In short, this is a very interesting country to visit with their quirky way of life (personally to me). With a population of 770,000 living in the land size of 39,000km2, there is plenty of peace. Air quality is stunning, skies are clear, (bring sunscreen), food is good, beer is excellent, and culturally very interesting. If you are the sort who needs shopping to thrive/enjoy during your holiday, please stay away. If you however love adventure, the great outdoors and experiencing people who truly live for the moment, this is it.
Well, I have never been one to take photos of the food I consume, I usually barge into the plate, and contemplate later. I must share about two dishes that is staple for Bhutanese. It is the Chili-Cheese & A-Zay (pronounced as A-ZAAAAY). I most probably got the spelling wrong here. These two dishes would not normally be served to foreigners, but after we requested for our guide to give us some chili, he told us about this two. Ever since that meal on the 1st or 2nd day, he would ask that every kitchen we visit, we are given a set of chili-cheese at least. It is really good.
They fry an assortment of chilies (mainly jalepeno's), and add Yak Cheese and another type (sorry I can't recall). Stir it into rice, pasta, and voila! Super tasty snack!
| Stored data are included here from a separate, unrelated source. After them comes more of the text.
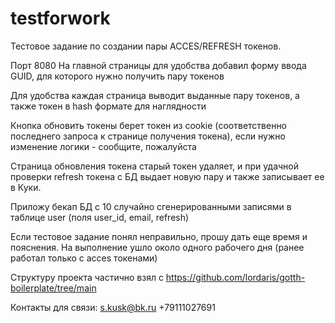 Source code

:# testforwork
Тестовое задание по создании пары ACCES/REFRESH токенов. 

Порт 8080
На главной страницы для удобства добавил форму ввода GUID, для которого нужно получить пару токенов

Для удобства каждая страница выводит выданные пару токенов, а также токен в hash формате для наглядности

Кнопка обновить токены берет токен из cookie (соответственно последнего запроса к странице получения токена), если нужно изменение логики - сообщите, пожалуйста

Страница обновления токена старый токен удаляет, и при удачной проверки refresh токена с БД выдает новую пару и также записывает ее в Куки. 

Приложу бекап БД с 10 случайно сгенерированными записями в таблице user (поля user_id, email, refresh)

Если тестовое задание понял неправильно, прошу дать еще время и пояснения. На выполнение ушло около одного рабочего дня (ранее работал только с acces токенами)

Структуру проекта частично взял с https://github.com/lordaris/gotth-boilerplate/tree/main

Контакты для связи: s.kusk@bk.ru +79111027691
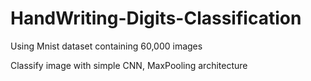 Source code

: # HandWriting-Digits-Classification
Using Mnist dataset containing 60,000 images

Classify image with simple CNN, MaxPooling architecture
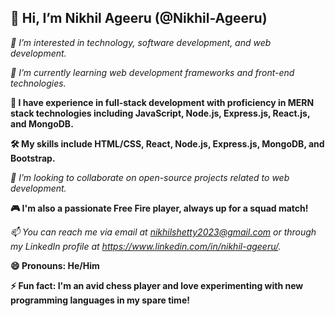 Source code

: <h2>👋 Hi, I’m Nikhil Ageeru (@Nikhil-Ageeru)</h2>
<p><em>👀 I’m interested in technology, software development, and web development.</em></p>
<p><em>🌱 I’m currently learning web development frameworks and front-end technologies.</em></p>
<p><strong>💼 I have experience in full-stack development with proficiency in MERN stack technologies including JavaScript, Node.js, Express.js, React.js, and MongoDB.</strong></p>
<p><strong>🛠️ My skills include HTML/CSS, React, Node.js, Express.js, MongoDB, and Bootstrap.</strong></p>
<p><em>💞️ I’m looking to collaborate on open-source projects related to web development.</em></p>
<p><strong>🎮 I'm also a passionate Free Fire player, always up for a squad match!</strong></p>
<p><em>📫 You can reach me via email at <a href="mailto:nikhilshetty2023@gmail.com">nikhilshetty2023@gmail.com</a> or through my LinkedIn profile at <a href="https://www.linkedin.com/in/nikhil-ageeru/">https://www.linkedin.com/in/nikhil-ageeru/</a>.</em></p>
<p><strong>😄 Pronouns: He/Him</strong></p>
<p><strong>⚡ Fun fact: I'm an avid chess player and love experimenting with new programming languages in my spare time!</strong></p>
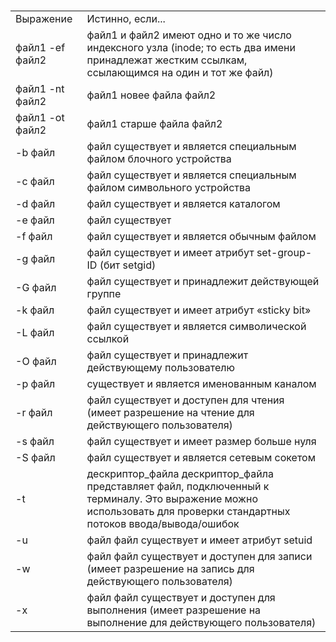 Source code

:  




|  |  |
| --- | --- |
| Выражение | Истинно, если...  |
| файл1 -ef файл2 | файл1 и файл2 имеют одно и то же число индексного узла (inode; то есть два имени принадлежат жестким ссылкам, ссылающимся на один и тот же файл) |
| файл1 -nt файл2 | файл1 новее файла файл2 |
| файл1 -ot файл2 | файл1 старше файла файл2 |
| -b файл | файл существует и является специальным файлом блочного устройства |
| -с файл | файл существует и является специальным файлом символьного устройства |
| -d файл | файл существует и является каталогом |
| -e файл | файл существует |
| -f файл | файл существует и является обычным файлом |
| -g файл | файл существует и имеет атрибут set-group-ID (бит setgid) |
| -G файл | файл существует и принадлежит действующей группе |
| -k файл | файл существует и имеет атрибут «sticky bit» |
| -L файл | файл существует и является символической ссылкой |
| -O файл | файл существует и принадлежит действующему пользователю |
| -p файл | существует и является именованным каналом |
| -r файл | файл существует и доступен для чтения (имеет разрешение на чтение для действующего пользователя) |
| -s файл | файл существует и имеет размер больше нуля |
| -S файл | файл существует и является сетевым сокетом |
| -t | дескриптор\_файла дескриптор\_файла представляет файл, подключенный к терминалу. Это выражение можно использовать для проверки стандартных потоков ввода/вывода/ошибок |
| -u | файл файл существует и имеет атрибут setuid |
| -w | файл файл существует и доступен для записи (имеет разрешение на запись для действующего пользователя) |
| -x | файл файл существует и доступен для выполнения (имеет разрешение на выполнение для действующего пользователя) |


 

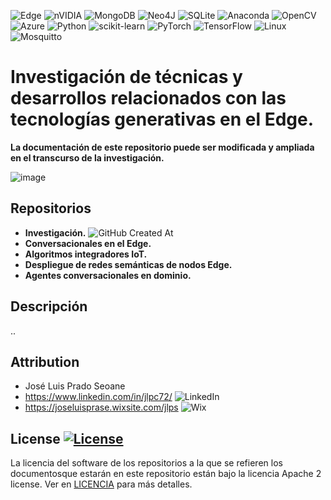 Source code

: ![Edge](https://img.shields.io/badge/Edge-0078D7?style=for-the-badge&logo=Microsoft-edge&logoColor=white) ![nVIDIA](https://img.shields.io/badge/cuda-000000.svg?style=for-the-badge&logo=nVIDIA&logoColor=green)
![MongoDB](https://img.shields.io/badge/MongoDB-%234ea94b.svg?style=for-the-badge&logo=mongodb&logoColor=white) ![Neo4J](https://img.shields.io/badge/Neo4j-008CC1?style=for-the-badge&logo=neo4j&logoColor=white) ![SQLite](https://img.shields.io/badge/sqlite-%2307405e.svg?style=for-the-badge&logo=sqlite&logoColor=white) ![Anaconda](https://img.shields.io/badge/Anaconda-%2344A833.svg?style=for-the-badge&logo=anaconda&logoColor=white) ![OpenCV](https://img.shields.io/badge/opencv-%23white.svg?style=for-the-badge&logo=opencv&logoColor=white) ![Azure](https://img.shields.io/badge/azure-%230072C6.svg?style=for-the-badge&logo=microsoftazure&logoColor=white) ![Python](https://img.shields.io/badge/python-3670A0?style=for-the-badge&logo=python&logoColor=ffdd54) ![scikit-learn](https://img.shields.io/badge/scikit--learn-%23F7931E.svg?style=for-the-badge&logo=scikit-learn&logoColor=white) ![PyTorch](https://img.shields.io/badge/PyTorch-%23EE4C2C.svg?style=for-the-badge&logo=PyTorch&logoColor=white) ![TensorFlow](https://img.shields.io/badge/TensorFlow-%23FF6F00.svg?style=for-the-badge&logo=TensorFlow&logoColor=white) ![Linux](https://img.shields.io/badge/Linux-FCC624?style=for-the-badge&logo=linux&logoColor=black) ![Mosquitto](https://img.shields.io/badge/mosquitto-%233C5280.svg?style=for-the-badge&logo=eclipsemosquitto&logoColor=white) 
# Investigación de técnicas y desarrollos relacionados con las tecnologías generativas en el Edge. 
**La documentación de este repositorio puede ser modificada y ampliada en el transcurso de la investigación.**

![image](https://github.com/user-attachments/assets/9b0fc87f-2fa4-4134-813e-5e203109fec3)

## Repositorios
- **Investigación.** ![GitHub Created At](https://img.shields.io/github/created-at/ciudadano72/documentacion)
- **Conversacionales en el Edge.**
- **Algoritmos integradores IoT.**
- **Despliegue de redes semánticas de nodos Edge.**
- **Agentes conversacionales en dominio.**

## Descripción
..

## Attribution
- José Luis Prado Seoane
- https://www.linkedin.com/in/jlpc72/ ![LinkedIn](https://img.shields.io/badge/linkedin-%230077B5.svg?style=for-the-badge&logo=linkedin&logoColor=white)
- https://joseluisprase.wixsite.com/jlps ![Wix](https://img.shields.io/badge/wix-000?style=for-the-badge&logo=wix&logoColor=white)

## License [![License](https://img.shields.io/badge/License-Apache_2.0-blue.svg)](https://opensource.org/licenses/Apache-2.0)
La licencia del software de los repositorios a la que se refieren los documentosque estarán en este repositorio están bajo la licencia Apache 2 license. Ver en [LICENCIA](LICENSE) para más detalles.
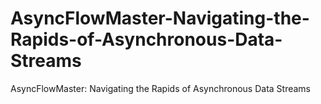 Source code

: # AsyncFlowMaster-Navigating-the-Rapids-of-Asynchronous-Data-Streams
AsyncFlowMaster: Navigating the Rapids of Asynchronous Data Streams

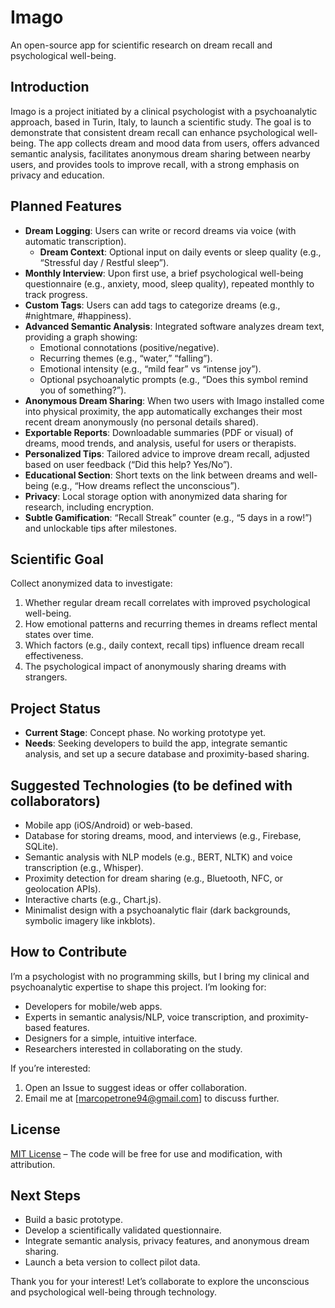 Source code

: # Imago
An open-source app for scientific research on dream recall and psychological well-being.

## Introduction
Imago is a project initiated by a clinical psychologist with a psychoanalytic approach, based in Turin, Italy, to launch a scientific study. The goal is to demonstrate that consistent dream recall can enhance psychological well-being. The app collects dream and mood data from users, offers advanced semantic analysis, facilitates anonymous dream sharing between nearby users, and provides tools to improve recall, with a strong emphasis on privacy and education.

## Planned Features
- **Dream Logging**: Users can write or record dreams via voice (with automatic transcription).
  - **Dream Context**: Optional input on daily events or sleep quality (e.g., “Stressful day / Restful sleep”).
- **Monthly Interview**: Upon first use, a brief psychological well-being questionnaire (e.g., anxiety, mood, sleep quality), repeated monthly to track progress.
- **Custom Tags**: Users can add tags to categorize dreams (e.g., #nightmare, #happiness).
- **Advanced Semantic Analysis**: Integrated software analyzes dream text, providing a graph showing:
  - Emotional connotations (positive/negative).
  - Recurring themes (e.g., “water,” “falling”).
  - Emotional intensity (e.g., “mild fear” vs “intense joy”).
  - Optional psychoanalytic prompts (e.g., “Does this symbol remind you of something?”).
- **Anonymous Dream Sharing**: When two users with Imago installed come into physical proximity, the app automatically exchanges their most recent dream anonymously (no personal details shared).
- **Exportable Reports**: Downloadable summaries (PDF or visual) of dreams, mood trends, and analysis, useful for users or therapists.
- **Personalized Tips**: Tailored advice to improve dream recall, adjusted based on user feedback (“Did this help? Yes/No”).
- **Educational Section**: Short texts on the link between dreams and well-being (e.g., “How dreams reflect the unconscious”).
- **Privacy**: Local storage option with anonymized data sharing for research, including encryption.
- **Subtle Gamification**: “Recall Streak” counter (e.g., “5 days in a row!”) and unlockable tips after milestones.

## Scientific Goal
Collect anonymized data to investigate:
1. Whether regular dream recall correlates with improved psychological well-being.
2. How emotional patterns and recurring themes in dreams reflect mental states over time.
3. Which factors (e.g., daily context, recall tips) influence dream recall effectiveness.
4. The psychological impact of anonymously sharing dreams with strangers.

## Project Status
- **Current Stage**: Concept phase. No working prototype yet.
- **Needs**: Seeking developers to build the app, integrate semantic analysis, and set up a secure database and proximity-based sharing.

## Suggested Technologies (to be defined with collaborators)
- Mobile app (iOS/Android) or web-based.
- Database for storing dreams, mood, and interviews (e.g., Firebase, SQLite).
- Semantic analysis with NLP models (e.g., BERT, NLTK) and voice transcription (e.g., Whisper).
- Proximity detection for dream sharing (e.g., Bluetooth, NFC, or geolocation APIs).
- Interactive charts (e.g., Chart.js).
- Minimalist design with a psychoanalytic flair (dark backgrounds, symbolic imagery like inkblots).

## How to Contribute
I’m a psychologist with no programming skills, but I bring my clinical and psychoanalytic expertise to shape this project. I’m looking for:
- Developers for mobile/web apps.
- Experts in semantic analysis/NLP, voice transcription, and proximity-based features.
- Designers for a simple, intuitive interface.
- Researchers interested in collaborating on the study.

If you’re interested:
1. Open an Issue to suggest ideas or offer collaboration.
2. Email me at [marcopetrone94@gmail.com] to discuss further.

## License
[MIT License](LICENSE) – The code will be free for use and modification, with attribution.

## Next Steps
- Build a basic prototype.
- Develop a scientifically validated questionnaire.
- Integrate semantic analysis, privacy features, and anonymous dream sharing.
- Launch a beta version to collect pilot data.

Thank you for your interest! Let’s collaborate to explore the unconscious and psychological well-being through technology.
Add it to your vegetable dish or fried chicken, and voila!
A-Zay is much spicier, which is my favourite. Its main ingredient is dried chili, and again cheese. Pounded together with onions and garlic, its a dry version of chili cheese.
Images would work better eh?
Another trip that I have gone full film, without the convenience of a digital camera (except for the iPhone). Lugging my Fuji GF670, Leica M2 with 3 lens and the simple Point and Shoot Olympus Mju II (3.5/35mm), I hope I caught the essence of the places I visited. Halfway through, the Olympus developed a fault where it failed to focus. It still took the shot, much to my horror as i ended up with 40% of images out of focussed. This is an absolute disaster. I would have to switch it off and turn it back on for it to resume normal operations.
The city is calm, no crazy vehicle horn, revving of vehicles, cows and tractors blocking the traffic are non-existent, and everybody is well dressed and quiet.
While in a simple playground in Paro City, I watched on as these two little girls shared a moment together in the shade, sharing their snacks. They didn't speak, but simply smiled and laughed their hearts out. It could have been a very simple gesture that they did for one another, or it could be their chance to share a snack after a long time. Or it could also be the fact that this was their most important thing to do all day - meet a friend.
This was to be my last image in the only roll of film that i had with me in the factory. I got out of the van too quick to think about bringing a spare roll of 35mm film. This was shot on the Legacy 100 film, way too slow an ISO for this indoor scene, hence the moving arm. Nonetheless, a very important image to remind me that we take many many things for granted. Paper being one of them.
These are handmade papers, made by hand using pulp from the stem of a plant, and cured into sheets that are made into notebooks and envelopes. I bought set of notecards and envelopes as memories, but they are not cheap!
I had the right lens (Zeiss 25mm/2.8 for this, but little did I know that i only had a few more frames before I finished the whole roll.
I brought 3 cameras for this trip, and on hindsight I should have kept this to two extremely reliable cameras and avoided point and shoot cameras that i have not tried and tested for such occasions.